Abstract
Even though carbon fiber reinforced polymers (CFRP) have outstanding mechanical benefits (low weight, high stability), the manufacturing process is fragile. Small variations in the process result in decreasing mechanical stability and additional production costs. This is especially critical for small lot sizes in which automation is not profitable. Instead, manual processes are required, which are highly prone to variances in process quality. As the quality control within the manual production is quite demanding, an assistance system is needed to guide workers and reduce the variance in product quality. Augmented Reality (AR) applications could be used to support workers during quality control. Yet, no empirical studies of the applicability of AR to support CFRP processing have been carried out. Therefore, we present an AR-based prototypic worker support system for CFRP manufacturing. Empirically, the influence of three different assistance modalities (auditory, visual, combined) and a control condition (no feedback) on quality control were investigated. In addition, the impact of workers’ individual factors on performance was studied. Overall, the combined feedback worked best. Taking user factors and performance into account will provide useful guidelines for the development of a context-adaptive support system.

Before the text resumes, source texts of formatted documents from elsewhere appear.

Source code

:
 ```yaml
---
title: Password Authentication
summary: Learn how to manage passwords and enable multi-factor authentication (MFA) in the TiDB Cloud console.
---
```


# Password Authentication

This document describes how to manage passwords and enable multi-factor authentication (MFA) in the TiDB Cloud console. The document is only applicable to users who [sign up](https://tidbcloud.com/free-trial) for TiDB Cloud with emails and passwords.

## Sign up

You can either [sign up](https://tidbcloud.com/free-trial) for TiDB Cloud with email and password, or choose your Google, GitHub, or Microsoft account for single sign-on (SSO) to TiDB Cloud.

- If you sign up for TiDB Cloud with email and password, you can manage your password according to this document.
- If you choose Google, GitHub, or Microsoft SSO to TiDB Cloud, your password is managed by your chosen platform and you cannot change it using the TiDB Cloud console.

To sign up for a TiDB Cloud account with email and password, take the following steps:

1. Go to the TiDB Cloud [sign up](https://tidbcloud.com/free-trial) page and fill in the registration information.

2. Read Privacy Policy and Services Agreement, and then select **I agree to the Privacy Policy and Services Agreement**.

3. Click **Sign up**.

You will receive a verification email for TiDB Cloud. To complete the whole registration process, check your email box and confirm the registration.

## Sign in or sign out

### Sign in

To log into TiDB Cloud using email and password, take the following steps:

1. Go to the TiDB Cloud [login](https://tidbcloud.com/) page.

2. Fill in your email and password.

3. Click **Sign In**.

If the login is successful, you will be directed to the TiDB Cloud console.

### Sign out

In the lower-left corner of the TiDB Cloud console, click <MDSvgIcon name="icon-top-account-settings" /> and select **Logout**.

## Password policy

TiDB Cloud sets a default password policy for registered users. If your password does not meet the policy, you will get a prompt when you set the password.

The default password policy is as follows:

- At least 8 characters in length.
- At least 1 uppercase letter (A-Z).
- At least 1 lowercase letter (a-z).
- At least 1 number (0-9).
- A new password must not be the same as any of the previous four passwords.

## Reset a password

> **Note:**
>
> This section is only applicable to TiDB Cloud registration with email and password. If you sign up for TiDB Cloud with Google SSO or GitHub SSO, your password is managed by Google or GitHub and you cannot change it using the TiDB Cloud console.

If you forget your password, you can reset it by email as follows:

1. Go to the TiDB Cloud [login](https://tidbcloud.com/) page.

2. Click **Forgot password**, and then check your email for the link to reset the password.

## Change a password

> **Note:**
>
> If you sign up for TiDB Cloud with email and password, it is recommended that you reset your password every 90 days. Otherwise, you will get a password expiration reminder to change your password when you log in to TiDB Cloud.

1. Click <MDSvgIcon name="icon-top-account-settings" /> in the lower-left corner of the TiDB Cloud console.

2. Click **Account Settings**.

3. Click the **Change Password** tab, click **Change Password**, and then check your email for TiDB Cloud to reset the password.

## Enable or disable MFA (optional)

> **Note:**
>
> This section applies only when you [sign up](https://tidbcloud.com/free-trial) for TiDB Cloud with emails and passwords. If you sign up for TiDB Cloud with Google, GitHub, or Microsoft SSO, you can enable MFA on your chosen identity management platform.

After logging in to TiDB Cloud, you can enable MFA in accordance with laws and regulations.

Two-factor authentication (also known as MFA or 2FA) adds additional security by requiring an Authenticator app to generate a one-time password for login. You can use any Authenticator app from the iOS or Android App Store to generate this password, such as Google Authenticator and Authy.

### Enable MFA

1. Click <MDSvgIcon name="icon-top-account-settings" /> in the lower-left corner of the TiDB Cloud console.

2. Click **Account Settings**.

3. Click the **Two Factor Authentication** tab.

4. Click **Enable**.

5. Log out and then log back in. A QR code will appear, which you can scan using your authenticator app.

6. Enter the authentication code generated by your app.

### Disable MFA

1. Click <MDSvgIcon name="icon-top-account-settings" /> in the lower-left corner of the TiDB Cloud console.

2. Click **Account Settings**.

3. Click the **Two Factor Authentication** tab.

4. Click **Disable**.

Ziefle, M., Brauner, P., Vervier, L., Fürtjes, T., Atdorf, L., Schmitt, R., Rossmann, H.-J.: The Effectiveness of Different Types of Context-Adaptive Tutors During Quality Control in Carbon Fiber Reinforced Polymer Production. In: Dimitrov, D. and Oosthuizen, T. (eds.) Proceedings of the 6th International Conference on Competitive Manufacturing 2016 (COMA ’16). pp. 193–198. CIRP, Stellenbosch, South Africa (2016).